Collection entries

_ _ _ _ _

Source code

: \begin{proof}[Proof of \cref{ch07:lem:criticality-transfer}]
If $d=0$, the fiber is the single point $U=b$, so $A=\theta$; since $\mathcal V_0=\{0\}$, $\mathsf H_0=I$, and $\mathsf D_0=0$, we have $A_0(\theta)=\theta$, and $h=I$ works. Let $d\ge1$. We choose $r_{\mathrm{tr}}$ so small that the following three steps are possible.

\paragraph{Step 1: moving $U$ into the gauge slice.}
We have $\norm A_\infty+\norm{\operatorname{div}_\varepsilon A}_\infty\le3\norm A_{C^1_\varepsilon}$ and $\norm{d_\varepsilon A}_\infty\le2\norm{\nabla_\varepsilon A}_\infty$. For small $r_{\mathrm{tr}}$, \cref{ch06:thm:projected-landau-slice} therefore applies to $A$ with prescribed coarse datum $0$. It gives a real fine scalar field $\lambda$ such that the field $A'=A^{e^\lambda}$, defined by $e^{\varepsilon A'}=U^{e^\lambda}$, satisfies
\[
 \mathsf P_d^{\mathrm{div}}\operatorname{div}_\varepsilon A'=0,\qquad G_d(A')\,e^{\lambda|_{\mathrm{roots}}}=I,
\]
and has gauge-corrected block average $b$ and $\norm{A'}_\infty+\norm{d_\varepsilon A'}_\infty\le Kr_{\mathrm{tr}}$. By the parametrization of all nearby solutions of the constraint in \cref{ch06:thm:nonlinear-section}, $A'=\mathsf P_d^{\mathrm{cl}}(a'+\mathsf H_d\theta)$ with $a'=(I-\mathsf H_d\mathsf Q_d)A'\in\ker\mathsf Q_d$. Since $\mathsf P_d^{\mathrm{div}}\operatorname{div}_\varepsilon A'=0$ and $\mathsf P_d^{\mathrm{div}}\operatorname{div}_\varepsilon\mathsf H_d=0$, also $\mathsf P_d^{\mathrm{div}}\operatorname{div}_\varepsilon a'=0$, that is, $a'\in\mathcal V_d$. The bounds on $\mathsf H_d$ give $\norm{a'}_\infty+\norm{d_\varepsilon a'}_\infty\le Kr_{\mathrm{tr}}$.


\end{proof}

_ _ _ _ _

-- TASK ITEM --
After reading the records above, say how many lines hold the string "proof", using only a number.

-- OUTPUT BELOW --
2